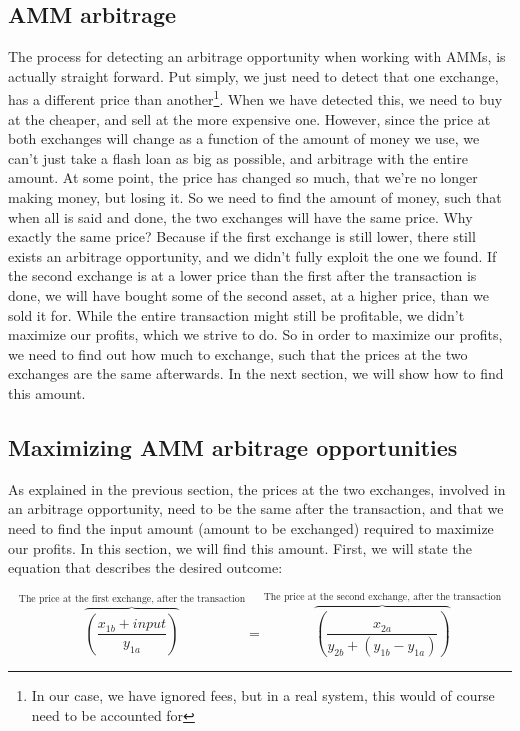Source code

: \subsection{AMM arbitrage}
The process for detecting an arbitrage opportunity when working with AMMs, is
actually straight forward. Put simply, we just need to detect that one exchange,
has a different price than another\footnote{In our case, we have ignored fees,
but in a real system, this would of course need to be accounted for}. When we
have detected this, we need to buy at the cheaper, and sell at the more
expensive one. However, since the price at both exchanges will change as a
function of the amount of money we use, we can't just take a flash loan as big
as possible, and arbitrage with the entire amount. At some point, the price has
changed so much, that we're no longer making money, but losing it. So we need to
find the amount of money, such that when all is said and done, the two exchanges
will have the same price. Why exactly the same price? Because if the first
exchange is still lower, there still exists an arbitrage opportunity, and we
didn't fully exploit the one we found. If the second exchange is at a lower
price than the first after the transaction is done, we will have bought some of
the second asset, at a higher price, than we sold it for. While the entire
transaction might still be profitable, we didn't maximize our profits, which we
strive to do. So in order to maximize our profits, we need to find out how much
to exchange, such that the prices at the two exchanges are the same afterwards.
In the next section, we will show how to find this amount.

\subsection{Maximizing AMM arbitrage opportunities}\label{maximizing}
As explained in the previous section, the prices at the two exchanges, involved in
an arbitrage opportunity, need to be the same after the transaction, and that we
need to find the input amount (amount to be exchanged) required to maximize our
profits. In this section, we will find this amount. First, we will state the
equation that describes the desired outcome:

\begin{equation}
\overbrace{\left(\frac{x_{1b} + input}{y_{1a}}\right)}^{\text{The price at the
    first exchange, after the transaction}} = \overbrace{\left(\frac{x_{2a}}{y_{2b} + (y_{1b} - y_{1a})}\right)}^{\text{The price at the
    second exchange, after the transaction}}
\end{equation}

■ ■ ■ ■ ■

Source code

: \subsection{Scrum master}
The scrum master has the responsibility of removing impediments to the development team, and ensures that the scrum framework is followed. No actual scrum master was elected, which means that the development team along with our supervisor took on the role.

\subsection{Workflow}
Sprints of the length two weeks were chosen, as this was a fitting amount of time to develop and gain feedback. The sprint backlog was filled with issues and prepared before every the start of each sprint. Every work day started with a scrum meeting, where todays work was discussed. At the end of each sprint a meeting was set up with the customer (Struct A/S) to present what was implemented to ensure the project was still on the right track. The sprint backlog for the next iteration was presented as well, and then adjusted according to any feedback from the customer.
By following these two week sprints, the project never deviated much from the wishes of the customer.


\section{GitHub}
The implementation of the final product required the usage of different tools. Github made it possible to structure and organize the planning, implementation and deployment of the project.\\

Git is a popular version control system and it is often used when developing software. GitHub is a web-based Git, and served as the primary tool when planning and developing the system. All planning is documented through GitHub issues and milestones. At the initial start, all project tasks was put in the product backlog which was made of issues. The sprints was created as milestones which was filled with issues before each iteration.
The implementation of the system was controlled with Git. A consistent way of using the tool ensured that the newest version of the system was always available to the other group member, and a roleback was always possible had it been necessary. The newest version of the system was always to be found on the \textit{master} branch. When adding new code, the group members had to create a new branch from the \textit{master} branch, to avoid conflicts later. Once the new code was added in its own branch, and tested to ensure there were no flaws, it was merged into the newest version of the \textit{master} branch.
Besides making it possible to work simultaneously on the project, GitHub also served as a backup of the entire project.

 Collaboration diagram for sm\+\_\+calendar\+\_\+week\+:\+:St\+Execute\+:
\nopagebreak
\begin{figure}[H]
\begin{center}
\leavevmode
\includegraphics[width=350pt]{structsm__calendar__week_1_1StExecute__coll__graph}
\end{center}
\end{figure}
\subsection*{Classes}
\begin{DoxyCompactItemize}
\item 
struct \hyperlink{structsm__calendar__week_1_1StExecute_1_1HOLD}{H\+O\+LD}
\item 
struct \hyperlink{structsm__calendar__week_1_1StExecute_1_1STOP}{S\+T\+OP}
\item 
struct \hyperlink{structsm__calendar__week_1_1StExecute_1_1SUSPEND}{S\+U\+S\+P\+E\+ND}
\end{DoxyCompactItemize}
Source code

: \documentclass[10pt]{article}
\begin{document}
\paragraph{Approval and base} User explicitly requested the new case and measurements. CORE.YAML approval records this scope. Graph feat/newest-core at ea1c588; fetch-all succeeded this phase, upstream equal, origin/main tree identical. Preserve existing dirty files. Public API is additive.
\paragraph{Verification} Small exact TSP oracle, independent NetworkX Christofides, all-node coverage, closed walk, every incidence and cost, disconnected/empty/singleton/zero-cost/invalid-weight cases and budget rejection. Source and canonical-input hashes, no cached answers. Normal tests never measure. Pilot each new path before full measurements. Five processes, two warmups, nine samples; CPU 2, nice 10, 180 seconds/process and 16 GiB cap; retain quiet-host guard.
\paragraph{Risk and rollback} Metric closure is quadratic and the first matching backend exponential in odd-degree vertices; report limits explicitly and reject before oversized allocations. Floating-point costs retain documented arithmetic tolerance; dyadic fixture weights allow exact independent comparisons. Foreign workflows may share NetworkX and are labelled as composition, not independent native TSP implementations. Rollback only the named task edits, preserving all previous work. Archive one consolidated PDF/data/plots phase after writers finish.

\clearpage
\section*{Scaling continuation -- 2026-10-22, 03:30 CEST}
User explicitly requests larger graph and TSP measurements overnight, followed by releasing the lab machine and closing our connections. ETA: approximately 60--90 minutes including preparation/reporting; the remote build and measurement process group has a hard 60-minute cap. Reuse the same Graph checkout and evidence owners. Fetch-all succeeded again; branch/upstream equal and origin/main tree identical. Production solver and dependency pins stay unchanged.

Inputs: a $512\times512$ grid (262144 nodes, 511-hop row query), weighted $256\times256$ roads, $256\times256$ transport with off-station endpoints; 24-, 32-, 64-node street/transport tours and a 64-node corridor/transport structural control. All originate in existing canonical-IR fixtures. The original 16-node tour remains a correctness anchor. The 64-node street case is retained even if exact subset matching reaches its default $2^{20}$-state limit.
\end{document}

■ ■ ■ ■ ■

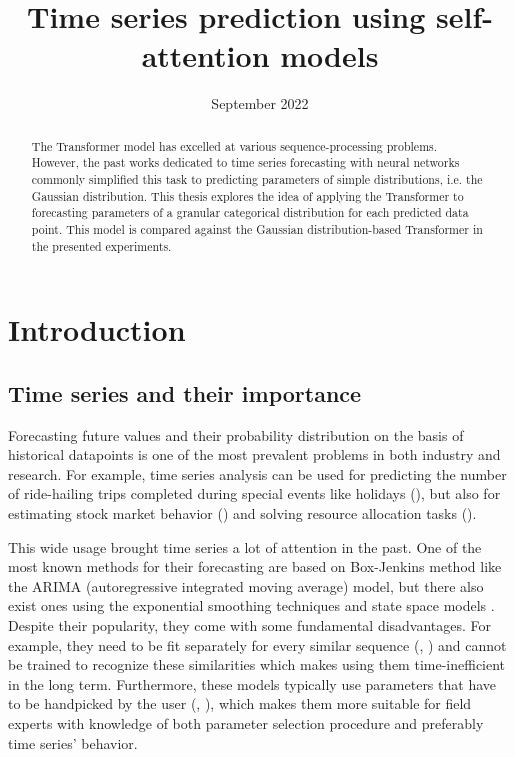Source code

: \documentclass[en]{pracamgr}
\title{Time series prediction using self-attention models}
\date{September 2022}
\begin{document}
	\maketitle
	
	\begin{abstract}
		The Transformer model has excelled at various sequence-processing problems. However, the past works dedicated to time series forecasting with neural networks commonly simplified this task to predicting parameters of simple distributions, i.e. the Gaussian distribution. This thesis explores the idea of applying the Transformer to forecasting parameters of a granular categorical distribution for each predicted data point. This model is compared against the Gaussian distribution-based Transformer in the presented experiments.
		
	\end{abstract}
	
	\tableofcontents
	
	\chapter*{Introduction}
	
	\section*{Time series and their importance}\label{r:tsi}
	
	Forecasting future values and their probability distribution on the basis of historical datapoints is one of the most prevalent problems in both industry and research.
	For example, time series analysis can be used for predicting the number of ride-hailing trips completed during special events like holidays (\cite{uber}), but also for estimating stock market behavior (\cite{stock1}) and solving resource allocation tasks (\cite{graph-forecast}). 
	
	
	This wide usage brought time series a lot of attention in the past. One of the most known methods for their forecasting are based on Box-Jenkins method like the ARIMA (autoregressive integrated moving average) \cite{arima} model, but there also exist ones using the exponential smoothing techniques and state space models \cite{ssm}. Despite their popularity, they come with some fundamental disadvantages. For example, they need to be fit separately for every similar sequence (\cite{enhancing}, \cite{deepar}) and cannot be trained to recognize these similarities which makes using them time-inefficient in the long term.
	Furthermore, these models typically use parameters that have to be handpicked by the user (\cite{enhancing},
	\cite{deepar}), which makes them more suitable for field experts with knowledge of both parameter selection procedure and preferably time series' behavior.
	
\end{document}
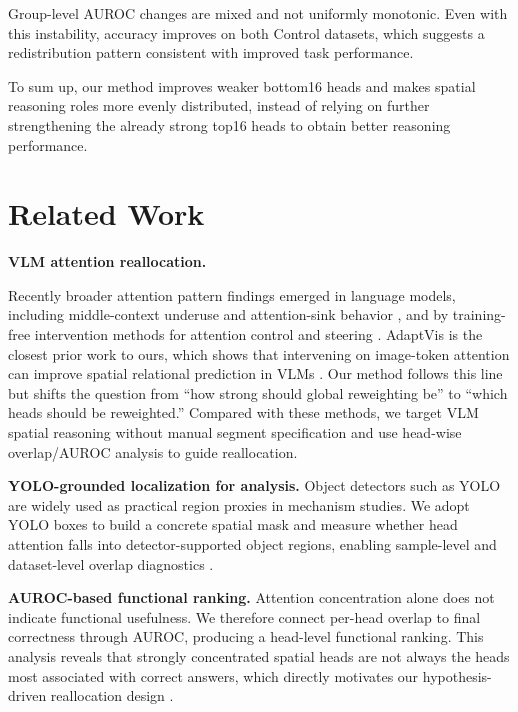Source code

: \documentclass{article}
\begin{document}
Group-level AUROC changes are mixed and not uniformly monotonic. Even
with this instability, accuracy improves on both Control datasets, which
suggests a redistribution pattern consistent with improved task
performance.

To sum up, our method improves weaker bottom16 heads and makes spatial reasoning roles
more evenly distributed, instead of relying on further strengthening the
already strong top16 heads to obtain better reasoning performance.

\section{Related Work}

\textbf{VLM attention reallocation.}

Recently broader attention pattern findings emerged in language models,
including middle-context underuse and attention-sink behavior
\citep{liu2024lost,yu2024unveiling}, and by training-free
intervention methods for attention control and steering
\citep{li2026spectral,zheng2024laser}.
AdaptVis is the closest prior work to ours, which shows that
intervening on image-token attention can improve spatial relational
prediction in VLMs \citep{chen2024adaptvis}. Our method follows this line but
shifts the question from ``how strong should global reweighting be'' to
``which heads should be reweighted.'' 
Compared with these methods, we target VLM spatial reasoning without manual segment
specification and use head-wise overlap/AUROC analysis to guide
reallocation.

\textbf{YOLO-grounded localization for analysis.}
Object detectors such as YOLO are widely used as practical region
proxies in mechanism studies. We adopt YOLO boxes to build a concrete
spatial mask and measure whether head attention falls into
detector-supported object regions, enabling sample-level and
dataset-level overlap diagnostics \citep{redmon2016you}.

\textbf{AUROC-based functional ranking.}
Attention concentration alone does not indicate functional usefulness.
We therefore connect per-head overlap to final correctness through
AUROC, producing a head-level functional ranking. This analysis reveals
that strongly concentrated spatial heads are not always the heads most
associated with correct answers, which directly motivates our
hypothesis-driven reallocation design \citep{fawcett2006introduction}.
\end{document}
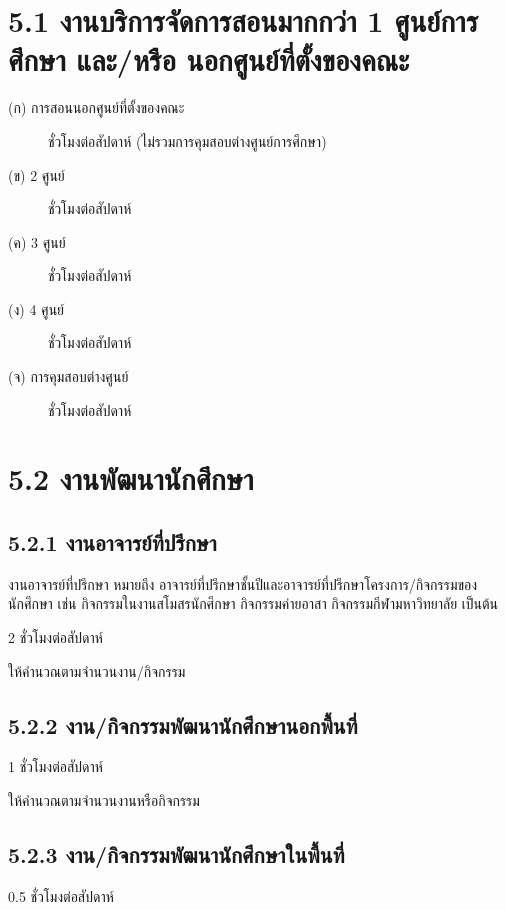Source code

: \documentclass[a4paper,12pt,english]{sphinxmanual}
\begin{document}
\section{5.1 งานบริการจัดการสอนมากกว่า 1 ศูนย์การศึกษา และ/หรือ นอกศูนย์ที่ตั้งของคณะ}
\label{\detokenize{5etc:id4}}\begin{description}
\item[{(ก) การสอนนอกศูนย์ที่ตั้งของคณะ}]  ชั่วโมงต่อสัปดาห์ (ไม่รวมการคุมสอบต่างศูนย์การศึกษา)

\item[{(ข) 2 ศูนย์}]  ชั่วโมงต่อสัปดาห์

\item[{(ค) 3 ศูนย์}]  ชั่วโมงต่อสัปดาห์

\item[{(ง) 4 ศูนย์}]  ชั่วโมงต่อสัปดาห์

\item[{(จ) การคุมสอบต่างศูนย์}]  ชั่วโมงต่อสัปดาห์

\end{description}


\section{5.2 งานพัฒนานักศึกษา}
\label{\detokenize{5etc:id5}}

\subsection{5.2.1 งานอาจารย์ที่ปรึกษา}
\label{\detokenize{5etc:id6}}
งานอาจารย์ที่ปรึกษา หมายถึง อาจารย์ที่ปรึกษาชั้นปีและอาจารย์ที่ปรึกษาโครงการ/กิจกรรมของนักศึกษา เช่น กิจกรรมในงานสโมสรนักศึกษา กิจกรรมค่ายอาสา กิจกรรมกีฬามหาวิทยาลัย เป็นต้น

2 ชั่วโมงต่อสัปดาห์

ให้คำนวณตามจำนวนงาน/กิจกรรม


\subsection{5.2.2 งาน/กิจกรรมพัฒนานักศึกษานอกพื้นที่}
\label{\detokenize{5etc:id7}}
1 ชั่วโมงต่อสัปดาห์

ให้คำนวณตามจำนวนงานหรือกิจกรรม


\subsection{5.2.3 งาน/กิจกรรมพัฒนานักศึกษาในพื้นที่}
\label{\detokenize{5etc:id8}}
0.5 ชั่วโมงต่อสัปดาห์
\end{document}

■ ■ ■ ■ ■

• _Exercise directions_: Write out every line of the entries that holds the word "money".

• _Your response_:
function of the amount of money we use, we can't just take a flash loan as big
changed so much, that we're no longer making money, but losing it. So we need to
find the amount of money, such that when all is said and done, the two exchanges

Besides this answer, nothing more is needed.